Berlin has seen a dramatic increase in car arsons so far in 2016, with both politically related arson and non-political arson on the rise.
In 2015, the police reported 179 cases of car being set on fire in the capital, 38 of which were political. But police figures seen by DPA last Friday show 213 cases recorded so far this year, 64 of which are suspected to have been politically motivated.
Authorities believe that the far-left scene are culpable for a large number of the acts, after an ongoing conflict with police started when officers raided an occupied house in the Friedrichshain district in January.

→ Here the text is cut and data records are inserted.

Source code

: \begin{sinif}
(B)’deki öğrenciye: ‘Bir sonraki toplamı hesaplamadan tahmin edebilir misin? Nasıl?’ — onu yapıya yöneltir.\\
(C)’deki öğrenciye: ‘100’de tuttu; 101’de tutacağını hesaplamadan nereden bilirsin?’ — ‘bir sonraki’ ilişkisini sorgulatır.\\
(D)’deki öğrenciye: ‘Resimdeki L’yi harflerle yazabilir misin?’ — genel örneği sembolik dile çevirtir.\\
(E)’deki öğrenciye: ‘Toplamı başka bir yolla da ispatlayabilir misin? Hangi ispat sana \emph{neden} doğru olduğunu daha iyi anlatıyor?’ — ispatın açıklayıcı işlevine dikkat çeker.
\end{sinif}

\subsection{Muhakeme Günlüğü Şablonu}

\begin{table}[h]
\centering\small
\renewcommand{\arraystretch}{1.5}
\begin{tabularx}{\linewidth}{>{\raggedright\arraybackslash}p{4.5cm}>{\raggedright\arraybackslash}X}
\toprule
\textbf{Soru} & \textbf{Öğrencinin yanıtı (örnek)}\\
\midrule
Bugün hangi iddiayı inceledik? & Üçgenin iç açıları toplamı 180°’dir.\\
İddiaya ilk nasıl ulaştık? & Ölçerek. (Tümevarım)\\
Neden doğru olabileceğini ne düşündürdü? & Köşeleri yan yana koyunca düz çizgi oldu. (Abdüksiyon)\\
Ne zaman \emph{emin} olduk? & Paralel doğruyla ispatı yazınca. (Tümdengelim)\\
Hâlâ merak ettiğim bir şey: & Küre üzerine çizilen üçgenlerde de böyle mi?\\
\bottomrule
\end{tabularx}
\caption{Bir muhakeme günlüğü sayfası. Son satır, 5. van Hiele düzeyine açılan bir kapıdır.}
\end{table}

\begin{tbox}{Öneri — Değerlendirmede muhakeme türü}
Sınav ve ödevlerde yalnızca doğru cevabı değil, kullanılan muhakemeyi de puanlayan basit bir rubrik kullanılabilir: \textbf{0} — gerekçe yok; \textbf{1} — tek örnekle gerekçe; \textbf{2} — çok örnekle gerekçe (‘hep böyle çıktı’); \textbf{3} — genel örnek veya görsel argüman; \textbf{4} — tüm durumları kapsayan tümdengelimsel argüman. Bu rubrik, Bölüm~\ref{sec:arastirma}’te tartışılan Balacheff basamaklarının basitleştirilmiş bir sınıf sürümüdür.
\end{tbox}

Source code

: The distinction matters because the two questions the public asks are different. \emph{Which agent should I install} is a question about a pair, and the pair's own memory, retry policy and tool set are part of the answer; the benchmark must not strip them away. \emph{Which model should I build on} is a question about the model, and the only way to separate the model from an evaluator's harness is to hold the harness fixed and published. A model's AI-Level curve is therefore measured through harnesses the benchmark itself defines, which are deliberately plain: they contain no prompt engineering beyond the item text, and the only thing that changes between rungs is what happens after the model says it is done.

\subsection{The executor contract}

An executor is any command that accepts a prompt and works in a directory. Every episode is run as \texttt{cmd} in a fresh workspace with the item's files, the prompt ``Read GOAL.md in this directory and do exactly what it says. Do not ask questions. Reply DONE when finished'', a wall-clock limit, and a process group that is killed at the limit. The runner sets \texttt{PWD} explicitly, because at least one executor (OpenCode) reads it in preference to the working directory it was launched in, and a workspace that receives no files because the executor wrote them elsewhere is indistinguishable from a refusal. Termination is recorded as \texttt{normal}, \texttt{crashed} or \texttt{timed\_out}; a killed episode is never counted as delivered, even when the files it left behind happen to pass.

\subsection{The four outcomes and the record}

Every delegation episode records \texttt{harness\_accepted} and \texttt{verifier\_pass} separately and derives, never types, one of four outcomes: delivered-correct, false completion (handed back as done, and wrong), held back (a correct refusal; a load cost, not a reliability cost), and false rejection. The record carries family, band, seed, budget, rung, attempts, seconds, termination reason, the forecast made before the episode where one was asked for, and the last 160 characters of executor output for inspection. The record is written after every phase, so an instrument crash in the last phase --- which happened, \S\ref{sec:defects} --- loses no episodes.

The property - Rigaer Strasse 94 - is legendary in the far left scene, as it is one of the last occupied houses in the capital. But the police raid was criticized as heavy handed, and since then left-wing activists and police have been engaged in tit-for-tat responses.
In June, authorities cleared out the ground floor of the property in an action that was later ruled illegal by a Berlin court.

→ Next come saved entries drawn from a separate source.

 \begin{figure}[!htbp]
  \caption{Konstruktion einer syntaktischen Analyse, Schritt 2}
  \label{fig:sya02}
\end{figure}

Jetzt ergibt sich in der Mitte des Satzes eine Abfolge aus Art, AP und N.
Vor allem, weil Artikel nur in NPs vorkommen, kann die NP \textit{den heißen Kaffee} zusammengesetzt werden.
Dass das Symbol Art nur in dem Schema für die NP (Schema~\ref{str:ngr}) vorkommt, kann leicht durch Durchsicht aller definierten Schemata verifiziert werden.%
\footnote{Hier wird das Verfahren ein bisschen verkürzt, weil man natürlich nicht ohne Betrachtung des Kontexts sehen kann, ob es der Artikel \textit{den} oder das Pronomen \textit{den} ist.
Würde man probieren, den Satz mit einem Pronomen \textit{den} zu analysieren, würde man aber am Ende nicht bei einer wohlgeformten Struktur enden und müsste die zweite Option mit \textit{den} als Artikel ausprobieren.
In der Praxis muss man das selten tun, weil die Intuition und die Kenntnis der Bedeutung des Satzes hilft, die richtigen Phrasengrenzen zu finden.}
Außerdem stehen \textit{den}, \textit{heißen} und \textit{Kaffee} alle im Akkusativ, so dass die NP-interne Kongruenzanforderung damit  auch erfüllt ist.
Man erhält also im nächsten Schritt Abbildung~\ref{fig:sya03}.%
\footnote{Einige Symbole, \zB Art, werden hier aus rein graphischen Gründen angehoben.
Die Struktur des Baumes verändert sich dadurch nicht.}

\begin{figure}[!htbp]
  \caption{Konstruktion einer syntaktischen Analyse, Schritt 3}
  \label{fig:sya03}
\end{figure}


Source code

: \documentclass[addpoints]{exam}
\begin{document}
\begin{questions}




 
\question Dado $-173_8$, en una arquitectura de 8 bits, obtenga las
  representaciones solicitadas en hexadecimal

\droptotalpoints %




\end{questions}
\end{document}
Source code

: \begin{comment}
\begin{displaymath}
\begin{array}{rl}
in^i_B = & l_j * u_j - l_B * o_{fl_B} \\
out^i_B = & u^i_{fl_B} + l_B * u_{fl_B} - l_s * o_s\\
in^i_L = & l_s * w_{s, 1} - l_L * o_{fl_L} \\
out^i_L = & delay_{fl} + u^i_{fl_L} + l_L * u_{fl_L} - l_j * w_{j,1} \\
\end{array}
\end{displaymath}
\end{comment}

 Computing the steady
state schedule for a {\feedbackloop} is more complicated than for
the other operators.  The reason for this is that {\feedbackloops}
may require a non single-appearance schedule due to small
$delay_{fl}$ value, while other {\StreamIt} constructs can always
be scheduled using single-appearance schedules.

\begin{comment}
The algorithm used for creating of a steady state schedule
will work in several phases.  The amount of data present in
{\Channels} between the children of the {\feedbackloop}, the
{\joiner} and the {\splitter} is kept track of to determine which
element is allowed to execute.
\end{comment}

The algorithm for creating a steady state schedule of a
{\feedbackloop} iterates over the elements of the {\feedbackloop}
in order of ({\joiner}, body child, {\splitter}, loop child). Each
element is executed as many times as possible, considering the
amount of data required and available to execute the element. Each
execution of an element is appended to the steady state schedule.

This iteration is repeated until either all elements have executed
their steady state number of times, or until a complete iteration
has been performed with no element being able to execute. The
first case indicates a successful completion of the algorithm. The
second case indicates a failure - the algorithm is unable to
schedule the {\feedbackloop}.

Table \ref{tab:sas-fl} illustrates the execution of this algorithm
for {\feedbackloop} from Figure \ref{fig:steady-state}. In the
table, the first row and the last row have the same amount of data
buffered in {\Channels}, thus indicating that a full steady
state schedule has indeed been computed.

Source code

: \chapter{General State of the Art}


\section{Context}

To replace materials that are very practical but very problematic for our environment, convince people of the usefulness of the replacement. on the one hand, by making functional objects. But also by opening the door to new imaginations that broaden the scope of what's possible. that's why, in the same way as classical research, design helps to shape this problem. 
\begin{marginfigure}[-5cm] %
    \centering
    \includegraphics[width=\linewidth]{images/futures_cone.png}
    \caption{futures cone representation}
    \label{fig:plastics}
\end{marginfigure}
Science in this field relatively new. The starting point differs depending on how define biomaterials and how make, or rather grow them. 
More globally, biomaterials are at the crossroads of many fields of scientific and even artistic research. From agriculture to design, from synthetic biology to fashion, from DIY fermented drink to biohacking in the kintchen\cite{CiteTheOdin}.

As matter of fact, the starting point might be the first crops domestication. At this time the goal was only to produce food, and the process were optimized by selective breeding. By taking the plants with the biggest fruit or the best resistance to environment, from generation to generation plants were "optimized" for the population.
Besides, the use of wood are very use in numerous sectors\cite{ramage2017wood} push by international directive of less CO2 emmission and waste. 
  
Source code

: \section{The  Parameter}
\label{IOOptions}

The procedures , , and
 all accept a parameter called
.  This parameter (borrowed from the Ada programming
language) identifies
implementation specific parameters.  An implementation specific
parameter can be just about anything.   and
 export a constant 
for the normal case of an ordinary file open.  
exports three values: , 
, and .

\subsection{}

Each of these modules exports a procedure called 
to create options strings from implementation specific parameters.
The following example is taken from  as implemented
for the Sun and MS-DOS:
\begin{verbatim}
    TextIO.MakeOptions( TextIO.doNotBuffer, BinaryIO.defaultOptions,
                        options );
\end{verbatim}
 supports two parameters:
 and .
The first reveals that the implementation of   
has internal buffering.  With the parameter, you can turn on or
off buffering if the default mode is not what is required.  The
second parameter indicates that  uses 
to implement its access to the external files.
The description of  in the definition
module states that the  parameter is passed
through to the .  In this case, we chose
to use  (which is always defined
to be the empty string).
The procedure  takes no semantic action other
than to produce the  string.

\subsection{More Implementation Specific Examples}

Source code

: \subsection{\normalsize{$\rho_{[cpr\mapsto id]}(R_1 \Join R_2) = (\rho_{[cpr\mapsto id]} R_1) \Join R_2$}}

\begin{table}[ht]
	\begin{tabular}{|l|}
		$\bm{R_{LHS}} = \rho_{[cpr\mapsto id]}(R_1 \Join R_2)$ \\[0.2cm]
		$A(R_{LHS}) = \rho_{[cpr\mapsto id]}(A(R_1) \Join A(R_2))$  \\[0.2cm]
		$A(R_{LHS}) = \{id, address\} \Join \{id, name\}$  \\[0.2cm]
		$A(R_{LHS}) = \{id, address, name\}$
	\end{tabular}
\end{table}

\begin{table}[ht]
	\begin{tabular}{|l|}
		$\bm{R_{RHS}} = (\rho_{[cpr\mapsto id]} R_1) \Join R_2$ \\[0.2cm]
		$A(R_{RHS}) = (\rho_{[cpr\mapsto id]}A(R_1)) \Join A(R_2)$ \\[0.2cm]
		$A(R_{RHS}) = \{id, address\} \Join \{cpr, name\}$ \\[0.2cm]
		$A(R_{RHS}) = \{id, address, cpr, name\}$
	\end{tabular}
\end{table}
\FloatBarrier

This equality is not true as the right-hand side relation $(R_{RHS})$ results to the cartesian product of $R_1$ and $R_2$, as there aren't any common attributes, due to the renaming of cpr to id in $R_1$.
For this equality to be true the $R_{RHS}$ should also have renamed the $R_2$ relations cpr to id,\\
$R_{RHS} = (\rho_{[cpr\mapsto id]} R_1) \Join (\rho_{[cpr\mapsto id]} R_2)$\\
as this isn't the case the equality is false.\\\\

Police say that they have found evidence at many of the burned out cars that the left-wing scene was behind the criminality, such as graffiti proclaiming "Rigaer bleibt" (Rigaer stays) or "R94," broadcaster RBB reports.

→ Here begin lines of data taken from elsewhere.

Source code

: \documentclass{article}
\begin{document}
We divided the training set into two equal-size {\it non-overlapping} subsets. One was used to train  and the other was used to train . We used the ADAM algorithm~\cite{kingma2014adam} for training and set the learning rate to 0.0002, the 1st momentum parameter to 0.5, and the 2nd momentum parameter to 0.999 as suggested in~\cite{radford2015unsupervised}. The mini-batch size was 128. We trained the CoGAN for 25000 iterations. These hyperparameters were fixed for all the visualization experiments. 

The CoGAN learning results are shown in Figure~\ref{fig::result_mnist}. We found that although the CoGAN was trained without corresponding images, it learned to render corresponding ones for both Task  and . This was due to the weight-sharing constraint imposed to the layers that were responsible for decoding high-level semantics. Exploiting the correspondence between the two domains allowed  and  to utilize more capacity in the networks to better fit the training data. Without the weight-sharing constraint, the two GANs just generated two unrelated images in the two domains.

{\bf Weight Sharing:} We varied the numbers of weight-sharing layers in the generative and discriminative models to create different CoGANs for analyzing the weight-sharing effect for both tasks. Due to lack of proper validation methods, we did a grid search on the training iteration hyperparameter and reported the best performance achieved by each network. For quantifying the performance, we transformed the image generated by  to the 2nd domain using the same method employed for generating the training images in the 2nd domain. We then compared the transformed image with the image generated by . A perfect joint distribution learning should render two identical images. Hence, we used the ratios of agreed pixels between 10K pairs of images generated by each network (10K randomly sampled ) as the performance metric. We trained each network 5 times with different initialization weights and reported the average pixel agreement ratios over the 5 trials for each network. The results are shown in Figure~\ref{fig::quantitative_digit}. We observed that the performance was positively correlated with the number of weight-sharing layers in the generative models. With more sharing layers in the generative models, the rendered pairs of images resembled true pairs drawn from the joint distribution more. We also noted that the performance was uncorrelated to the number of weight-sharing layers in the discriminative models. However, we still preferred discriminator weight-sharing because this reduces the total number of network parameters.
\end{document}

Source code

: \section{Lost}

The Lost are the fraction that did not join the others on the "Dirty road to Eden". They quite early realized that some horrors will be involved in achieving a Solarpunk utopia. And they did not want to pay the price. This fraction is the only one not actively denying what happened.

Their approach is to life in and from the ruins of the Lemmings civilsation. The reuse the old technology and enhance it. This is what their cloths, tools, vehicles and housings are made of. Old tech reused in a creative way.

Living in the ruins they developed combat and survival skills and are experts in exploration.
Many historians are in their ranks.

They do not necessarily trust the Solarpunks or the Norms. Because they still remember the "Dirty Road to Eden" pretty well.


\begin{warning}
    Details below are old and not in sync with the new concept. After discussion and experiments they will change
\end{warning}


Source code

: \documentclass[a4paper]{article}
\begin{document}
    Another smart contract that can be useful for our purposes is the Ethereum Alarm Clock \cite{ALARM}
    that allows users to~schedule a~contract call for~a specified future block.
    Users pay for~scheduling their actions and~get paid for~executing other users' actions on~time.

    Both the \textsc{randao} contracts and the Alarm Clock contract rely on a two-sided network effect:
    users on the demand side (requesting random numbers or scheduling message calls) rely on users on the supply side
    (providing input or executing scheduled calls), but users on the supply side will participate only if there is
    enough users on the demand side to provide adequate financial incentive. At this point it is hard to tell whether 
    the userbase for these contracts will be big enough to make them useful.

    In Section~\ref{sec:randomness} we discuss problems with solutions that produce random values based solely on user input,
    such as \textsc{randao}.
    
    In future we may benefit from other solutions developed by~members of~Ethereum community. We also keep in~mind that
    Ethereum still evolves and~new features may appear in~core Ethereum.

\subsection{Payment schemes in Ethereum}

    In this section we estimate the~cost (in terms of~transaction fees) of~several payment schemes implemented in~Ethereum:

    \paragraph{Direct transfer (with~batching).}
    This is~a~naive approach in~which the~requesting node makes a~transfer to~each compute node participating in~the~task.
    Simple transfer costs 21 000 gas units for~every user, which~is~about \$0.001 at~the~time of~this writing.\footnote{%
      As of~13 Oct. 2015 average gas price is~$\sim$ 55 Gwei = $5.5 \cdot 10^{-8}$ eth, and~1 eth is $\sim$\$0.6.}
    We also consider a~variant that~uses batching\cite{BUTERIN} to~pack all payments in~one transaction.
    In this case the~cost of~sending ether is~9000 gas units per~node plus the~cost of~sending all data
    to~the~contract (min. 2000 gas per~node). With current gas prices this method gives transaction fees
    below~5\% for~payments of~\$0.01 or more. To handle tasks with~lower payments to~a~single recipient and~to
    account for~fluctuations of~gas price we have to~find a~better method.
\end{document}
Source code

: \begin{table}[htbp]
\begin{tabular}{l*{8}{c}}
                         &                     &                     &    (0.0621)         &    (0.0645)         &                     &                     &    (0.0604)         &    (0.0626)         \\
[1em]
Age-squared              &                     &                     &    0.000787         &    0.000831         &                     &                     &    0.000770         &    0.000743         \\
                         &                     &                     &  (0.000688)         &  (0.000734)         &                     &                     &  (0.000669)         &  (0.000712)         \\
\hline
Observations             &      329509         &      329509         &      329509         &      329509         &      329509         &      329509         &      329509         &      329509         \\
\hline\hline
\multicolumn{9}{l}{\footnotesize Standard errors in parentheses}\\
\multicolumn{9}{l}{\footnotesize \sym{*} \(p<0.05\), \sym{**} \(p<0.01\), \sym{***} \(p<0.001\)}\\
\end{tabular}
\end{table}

2011 was the last year when arson against cars was so high.
In July Berlin police arrested one man who they said was behind the burning of three cars in a single night.
Berlin interior minister Frank Henkel described the arrest as proof that police investigations were taking effect. But a news outlet connected to the left-wing scene reported that the man was actually a known agent of state security and that he had been seen giving speeches at far right demonstrations, the Berliner Morgenpost reported.
The Berlin interior ministry later denied the allegation.
Not all of the arson had left-wing motives behind it. One attack on cars belonging to a care home saw seven of them set on fire.
Meanwhile, the campaign bus for a politician from Angela Merkel's Chistian Democratic Union (CDU) was also set alight in August. Police are investigating, but the motive is as yet unclear.
Rise in political violence
In 2015, domestic intelligence agency reported that Germany witnessed a dramatic increase in political extremism. This rise included far right, far-left, as well as Islamist radical groups.
Upon presenting the 2015 report, Interior minister Thomas de Maizière said: “Extremist groups, whatever their orientation, are gaining ground in Germany."
Political groups have gained membership, and are also more incline to use violence and brutality, he said.
After the arrival of more than 1 million refugees and migrants applying for political asylum in 2015, right-wing activists committed the majority of politically motivated crimes. The Federal Office for the Protection of the Constitution reported that 1,408 acts of far-right violence were recorded, against 990 the previous year.
Incidents have also involved burning down facilities that were either inhabited or on the verge of welcoming refugees.
In December 2015, Die Zeit investigated 222 cases of “aggravated violent attacks” on refugee hostels that either injured people (104) or were intense enough to have done so. Ninety-three of these attacks were arson cases.